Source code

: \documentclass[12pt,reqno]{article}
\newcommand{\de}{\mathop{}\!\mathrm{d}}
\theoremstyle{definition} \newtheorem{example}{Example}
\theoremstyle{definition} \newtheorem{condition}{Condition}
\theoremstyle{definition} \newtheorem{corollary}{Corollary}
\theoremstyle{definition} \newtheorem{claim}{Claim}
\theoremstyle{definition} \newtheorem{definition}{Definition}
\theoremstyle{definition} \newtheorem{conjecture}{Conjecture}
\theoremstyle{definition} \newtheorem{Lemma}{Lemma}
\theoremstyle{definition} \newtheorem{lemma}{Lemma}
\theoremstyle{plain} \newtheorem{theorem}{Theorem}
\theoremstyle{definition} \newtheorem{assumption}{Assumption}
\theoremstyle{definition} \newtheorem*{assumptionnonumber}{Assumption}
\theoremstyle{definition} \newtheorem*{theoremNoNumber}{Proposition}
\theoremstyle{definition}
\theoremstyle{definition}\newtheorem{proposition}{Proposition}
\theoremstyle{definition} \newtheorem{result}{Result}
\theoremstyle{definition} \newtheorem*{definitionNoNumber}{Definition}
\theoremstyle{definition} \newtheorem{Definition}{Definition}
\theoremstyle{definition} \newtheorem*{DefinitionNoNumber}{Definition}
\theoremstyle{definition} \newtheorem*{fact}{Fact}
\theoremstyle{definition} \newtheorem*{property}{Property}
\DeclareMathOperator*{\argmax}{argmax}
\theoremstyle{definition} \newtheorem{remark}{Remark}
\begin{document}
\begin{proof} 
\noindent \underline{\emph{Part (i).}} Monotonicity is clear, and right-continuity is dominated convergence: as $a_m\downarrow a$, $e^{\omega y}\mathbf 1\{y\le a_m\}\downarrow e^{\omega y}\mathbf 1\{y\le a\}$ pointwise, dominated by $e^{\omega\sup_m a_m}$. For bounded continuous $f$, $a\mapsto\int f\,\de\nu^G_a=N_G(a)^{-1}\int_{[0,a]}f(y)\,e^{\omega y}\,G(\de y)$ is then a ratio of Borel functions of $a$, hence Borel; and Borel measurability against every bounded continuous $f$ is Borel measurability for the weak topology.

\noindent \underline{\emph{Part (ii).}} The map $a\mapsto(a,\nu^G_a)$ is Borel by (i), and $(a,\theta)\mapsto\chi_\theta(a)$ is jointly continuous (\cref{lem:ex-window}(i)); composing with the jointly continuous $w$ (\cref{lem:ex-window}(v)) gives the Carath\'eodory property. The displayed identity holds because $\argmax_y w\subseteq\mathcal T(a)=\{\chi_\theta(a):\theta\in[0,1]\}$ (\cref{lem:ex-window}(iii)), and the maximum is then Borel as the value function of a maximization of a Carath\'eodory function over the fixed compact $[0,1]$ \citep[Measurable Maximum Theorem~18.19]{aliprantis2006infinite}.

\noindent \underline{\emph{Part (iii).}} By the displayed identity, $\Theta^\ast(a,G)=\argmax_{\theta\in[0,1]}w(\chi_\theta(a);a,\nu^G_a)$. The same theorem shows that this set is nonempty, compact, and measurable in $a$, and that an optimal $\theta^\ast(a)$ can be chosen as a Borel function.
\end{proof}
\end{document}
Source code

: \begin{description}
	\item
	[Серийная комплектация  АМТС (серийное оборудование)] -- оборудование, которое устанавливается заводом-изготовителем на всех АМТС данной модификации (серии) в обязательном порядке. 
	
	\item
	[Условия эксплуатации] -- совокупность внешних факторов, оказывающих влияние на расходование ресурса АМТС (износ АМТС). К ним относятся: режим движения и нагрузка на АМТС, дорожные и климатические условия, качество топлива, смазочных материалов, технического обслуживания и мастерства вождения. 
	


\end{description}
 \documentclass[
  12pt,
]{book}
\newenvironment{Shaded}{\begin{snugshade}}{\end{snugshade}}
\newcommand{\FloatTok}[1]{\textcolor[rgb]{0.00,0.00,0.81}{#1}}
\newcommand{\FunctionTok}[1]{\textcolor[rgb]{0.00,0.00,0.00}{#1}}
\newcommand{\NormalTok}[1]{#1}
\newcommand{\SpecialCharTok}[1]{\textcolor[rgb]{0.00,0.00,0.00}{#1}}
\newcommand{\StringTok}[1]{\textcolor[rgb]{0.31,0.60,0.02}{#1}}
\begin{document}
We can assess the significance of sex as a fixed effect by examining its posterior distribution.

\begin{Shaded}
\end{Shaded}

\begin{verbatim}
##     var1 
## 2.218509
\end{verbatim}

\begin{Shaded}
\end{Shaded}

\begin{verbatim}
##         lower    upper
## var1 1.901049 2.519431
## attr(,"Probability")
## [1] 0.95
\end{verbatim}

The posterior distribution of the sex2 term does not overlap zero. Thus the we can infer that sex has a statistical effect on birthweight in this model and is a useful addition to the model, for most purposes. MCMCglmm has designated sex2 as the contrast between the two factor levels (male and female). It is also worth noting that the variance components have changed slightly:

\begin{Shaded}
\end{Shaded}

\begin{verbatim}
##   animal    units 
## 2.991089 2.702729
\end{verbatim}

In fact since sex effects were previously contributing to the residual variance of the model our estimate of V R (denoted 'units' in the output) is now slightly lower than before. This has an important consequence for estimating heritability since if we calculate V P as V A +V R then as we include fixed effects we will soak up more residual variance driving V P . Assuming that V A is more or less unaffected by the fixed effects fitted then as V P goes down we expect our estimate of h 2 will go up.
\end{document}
---
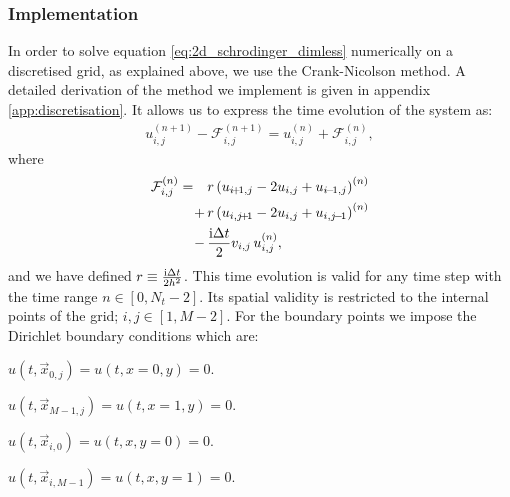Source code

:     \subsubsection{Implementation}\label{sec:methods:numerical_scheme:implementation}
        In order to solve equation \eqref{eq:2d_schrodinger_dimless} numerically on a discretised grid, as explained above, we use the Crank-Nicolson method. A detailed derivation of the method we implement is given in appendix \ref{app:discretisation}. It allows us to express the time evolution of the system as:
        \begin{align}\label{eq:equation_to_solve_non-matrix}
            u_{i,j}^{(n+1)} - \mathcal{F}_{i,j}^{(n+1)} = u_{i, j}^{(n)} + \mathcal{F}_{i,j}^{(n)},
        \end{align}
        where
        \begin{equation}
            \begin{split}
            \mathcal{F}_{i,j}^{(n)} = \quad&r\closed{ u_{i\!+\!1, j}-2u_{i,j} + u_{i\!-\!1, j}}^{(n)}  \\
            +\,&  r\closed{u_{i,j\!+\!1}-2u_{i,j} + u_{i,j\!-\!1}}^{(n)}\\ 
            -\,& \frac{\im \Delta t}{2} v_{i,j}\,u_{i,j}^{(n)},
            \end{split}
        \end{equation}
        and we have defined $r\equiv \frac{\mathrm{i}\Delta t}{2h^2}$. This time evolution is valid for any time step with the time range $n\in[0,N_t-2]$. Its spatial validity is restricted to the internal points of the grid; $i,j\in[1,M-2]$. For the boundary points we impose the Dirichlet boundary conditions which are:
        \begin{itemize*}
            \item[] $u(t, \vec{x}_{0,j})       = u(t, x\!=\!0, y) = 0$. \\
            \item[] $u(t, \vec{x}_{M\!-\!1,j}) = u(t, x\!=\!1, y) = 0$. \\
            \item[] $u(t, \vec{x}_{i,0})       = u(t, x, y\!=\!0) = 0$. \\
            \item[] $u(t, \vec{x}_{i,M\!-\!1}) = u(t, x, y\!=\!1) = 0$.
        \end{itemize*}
* * *
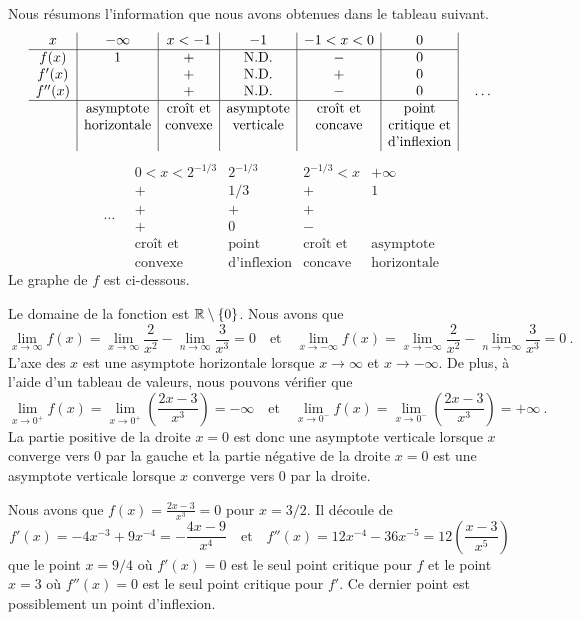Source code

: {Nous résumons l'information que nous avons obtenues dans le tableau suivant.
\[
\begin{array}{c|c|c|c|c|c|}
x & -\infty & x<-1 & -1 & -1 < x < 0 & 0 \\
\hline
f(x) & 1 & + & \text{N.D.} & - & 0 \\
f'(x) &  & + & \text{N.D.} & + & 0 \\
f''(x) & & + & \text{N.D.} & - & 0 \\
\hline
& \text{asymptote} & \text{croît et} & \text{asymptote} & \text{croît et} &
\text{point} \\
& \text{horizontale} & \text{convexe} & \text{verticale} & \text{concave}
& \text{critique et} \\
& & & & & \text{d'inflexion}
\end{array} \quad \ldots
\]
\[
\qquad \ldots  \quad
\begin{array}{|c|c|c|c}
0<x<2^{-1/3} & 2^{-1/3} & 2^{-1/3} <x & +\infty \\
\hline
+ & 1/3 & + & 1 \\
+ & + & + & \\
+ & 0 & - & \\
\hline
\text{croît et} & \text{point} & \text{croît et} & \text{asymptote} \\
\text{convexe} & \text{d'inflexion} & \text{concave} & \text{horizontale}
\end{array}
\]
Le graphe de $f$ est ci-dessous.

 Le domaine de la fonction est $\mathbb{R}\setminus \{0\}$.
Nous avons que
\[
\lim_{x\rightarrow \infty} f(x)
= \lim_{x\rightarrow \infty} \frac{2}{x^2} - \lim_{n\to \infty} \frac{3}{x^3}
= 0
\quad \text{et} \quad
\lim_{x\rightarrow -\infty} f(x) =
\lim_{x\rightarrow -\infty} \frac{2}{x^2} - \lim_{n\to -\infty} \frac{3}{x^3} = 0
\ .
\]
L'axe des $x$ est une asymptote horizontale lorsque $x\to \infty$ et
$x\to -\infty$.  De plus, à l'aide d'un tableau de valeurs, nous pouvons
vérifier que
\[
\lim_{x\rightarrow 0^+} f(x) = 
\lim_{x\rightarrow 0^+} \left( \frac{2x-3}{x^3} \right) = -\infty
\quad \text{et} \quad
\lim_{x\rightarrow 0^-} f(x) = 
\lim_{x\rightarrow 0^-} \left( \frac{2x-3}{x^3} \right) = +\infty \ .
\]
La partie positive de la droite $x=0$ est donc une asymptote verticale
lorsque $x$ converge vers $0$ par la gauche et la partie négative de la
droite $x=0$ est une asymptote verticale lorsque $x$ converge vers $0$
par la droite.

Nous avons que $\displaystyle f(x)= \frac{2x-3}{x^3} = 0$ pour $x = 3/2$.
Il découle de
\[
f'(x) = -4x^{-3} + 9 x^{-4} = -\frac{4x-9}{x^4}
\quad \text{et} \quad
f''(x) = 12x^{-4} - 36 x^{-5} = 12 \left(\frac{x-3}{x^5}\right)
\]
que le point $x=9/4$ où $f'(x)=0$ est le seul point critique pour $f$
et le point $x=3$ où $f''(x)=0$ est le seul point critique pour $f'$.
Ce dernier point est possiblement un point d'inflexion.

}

### TASK STATEMENT
Wherever the word "infty" occurs in the data above, copy the line it sits in.

### TASK SOLUTION
x & -\infty & x<-1 & -1 & -1 < x < 0 & 0 \\
0<x<2^{-1/3} & 2^{-1/3} & 2^{-1/3} <x & +\infty \\
\lim_{x\rightarrow \infty} f(x)
= \lim_{x\rightarrow \infty} \frac{2}{x^2} - \lim_{n\to \infty} \frac{3}{x^3}
\lim_{x\rightarrow -\infty} f(x) =
\lim_{x\rightarrow -\infty} \frac{2}{x^2} - \lim_{n\to -\infty} \frac{3}{x^3} = 0
L'axe des $x$ est une asymptote horizontale lorsque $x\to \infty$ et
$x\to -\infty$.  De plus, à l'aide d'un tableau de valeurs, nous pouvons
\lim_{x\rightarrow 0^+} \left( \frac{2x-3}{x^3} \right) = -\infty
\lim_{x\rightarrow 0^-} \left( \frac{2x-3}{x^3} \right) = +\infty \ .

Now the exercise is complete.